2. Complete the Ideal Apprenticeship (acquiring education/skills)

3. Absorb a Master's Power (no need to reinvent the wheel: find someone with the knowledge you need and learn from him until you're ready to branch out)

4. Learn Social Intelligence (I found this part weak, and especially with manipulative advice like how to feign incompetency to avoid workplace jealousies or to return passive-aggressiveness with “something equally indirect, signaling in some subtle way that messing with you will come at a price”)

5. Awaken the Creative-Active Mind (explore related fields in order to find unique connections, and therefore, your own niche)

6. Fuse the Intuitive and Rational Minds – achieve Mastery
Also intriguing is Greene's ideas about why we should pursue Mastery – and it's not about the money; indeed, the pursuit of money seems to be the antithesis of fulfilling our Life Tasks:
We are all in search of feeling more connected to reality — to other people, the times we live in, the natural world, our character, and our own uniqueness. Our culture increasingly tends to separate us from these realities in various ways. We indulge in drugs or alcohol, or engage in dangerous sports or risky behavior, just to wake ourselves up from the sleep of our daily existence and feel a heightened sense of connection to reality. In the end, however, the most satisfying and powerful way to feel this connection is through creative activity. Engaged in the creative process we feel more alive than ever, because we are making something and not merely consuming, Masters of the small reality we create. In doing this work, we are in fact creating ourselves.
I found this to be an interesting read; even if I'm going to cop out and say it's too late for me to personally achieve Mastery at anything, but I did find some interesting perspectives on how to encourage my kids to pursue their own Life Tasks. Especially interesting to me were the biographical bits and how they led me to listening to some John Coltrane and watching some Martha Graham dance routines; talk about people who have fused deep intuition with decades of focussed training.

All of us have access to a higher form of intelligence, one that can allow us to see more of the world, to anticipate trends, to respond with speed and accuracy to any circumstance. This intelligence is cultivated by deeply immersing ourselves in a field of study and staying true to our inclinations, no matter how unconventional our approach might seem to others. Through such intense immersion over many years we come to internalize and gain an intuitive feel with the rational processes, we expand our minds to the outer limits of our potential and are able to see into the secret core of life itself. We then come to have powers that approximate the instinctive force and speed of animals, but with the added reach that our human consciousness brings us. This power is what our brains are designed to attain, and we will be naturally led to this type of intelligence if we follow our inclinations to their ultimate ends.

I ordered this book from the library after reading some list of "the most powerful books you'll ever read" or some such, and while I don't know if it would make my own personal list, it did have some serendipitous value (and even Robert Greene himself advises following serendipity).

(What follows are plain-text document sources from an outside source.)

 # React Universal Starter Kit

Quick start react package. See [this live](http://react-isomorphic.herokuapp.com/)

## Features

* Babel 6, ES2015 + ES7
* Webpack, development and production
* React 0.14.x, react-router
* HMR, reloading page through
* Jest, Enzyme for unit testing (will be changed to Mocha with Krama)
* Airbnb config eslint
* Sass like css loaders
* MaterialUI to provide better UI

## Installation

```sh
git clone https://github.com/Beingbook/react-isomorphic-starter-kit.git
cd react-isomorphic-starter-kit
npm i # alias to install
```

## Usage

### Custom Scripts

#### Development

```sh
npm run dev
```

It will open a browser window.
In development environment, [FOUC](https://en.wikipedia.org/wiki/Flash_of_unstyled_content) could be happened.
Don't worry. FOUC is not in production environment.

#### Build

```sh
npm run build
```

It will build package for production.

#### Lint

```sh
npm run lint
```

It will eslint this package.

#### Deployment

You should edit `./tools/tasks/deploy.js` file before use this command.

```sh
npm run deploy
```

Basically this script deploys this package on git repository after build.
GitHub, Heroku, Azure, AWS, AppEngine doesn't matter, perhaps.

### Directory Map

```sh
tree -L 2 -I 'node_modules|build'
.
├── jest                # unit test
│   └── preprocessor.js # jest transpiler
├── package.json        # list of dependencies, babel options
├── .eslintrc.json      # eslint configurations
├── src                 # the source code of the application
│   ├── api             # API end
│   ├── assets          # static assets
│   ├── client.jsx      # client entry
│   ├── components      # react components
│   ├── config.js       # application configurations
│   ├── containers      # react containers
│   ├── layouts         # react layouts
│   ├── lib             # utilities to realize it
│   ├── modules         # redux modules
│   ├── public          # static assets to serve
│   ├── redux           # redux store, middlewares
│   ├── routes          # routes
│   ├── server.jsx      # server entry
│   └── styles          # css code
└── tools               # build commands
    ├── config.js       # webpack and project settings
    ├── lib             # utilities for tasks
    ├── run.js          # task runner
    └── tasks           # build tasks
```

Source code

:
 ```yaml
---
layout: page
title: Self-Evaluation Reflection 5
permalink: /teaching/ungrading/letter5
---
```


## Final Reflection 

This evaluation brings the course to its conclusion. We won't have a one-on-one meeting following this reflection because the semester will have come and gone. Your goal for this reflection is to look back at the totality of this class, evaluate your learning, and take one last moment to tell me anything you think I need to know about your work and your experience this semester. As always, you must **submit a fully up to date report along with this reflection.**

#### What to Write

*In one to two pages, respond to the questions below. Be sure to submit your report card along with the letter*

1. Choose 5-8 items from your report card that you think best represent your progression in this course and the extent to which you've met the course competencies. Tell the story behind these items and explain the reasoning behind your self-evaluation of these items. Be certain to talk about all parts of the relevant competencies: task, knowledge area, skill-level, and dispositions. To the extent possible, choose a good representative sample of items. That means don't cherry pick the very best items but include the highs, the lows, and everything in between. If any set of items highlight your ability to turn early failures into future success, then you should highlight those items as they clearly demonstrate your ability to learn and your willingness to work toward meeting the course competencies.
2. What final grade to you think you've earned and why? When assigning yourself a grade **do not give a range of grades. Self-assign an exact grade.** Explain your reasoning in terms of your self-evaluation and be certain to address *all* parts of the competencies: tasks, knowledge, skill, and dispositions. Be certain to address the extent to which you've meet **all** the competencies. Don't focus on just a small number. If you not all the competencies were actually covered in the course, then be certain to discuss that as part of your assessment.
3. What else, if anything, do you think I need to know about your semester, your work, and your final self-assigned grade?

Just Saturday night, we were over at Dan and Rudy's, and after dinner, and after quite a few cocktails, Uncle Dan started grilling Kennedy on the value of her Theater/Art History degree. He honestly wanted to know what she hopes to do with it when she's done university. Kennedy replied: act. And Dan, slurring but attempting to be a supportive voice of reason, pushed on: just what is her plan if, after five or ten years, she hasn't "made it" at acting. I piped up, "There can't be any Plan B. You can't go into something like acting with a backup plan."

"No, no," says Dan, "what I'm asking is: if you don't end up using your acting degree, then what good was it?"

Dave felt the need to get involved at this point (making sure that Kennedy's feelings weren't being hurt), and he said, "University trains you to think, to research and evaluate ideas. All education has value."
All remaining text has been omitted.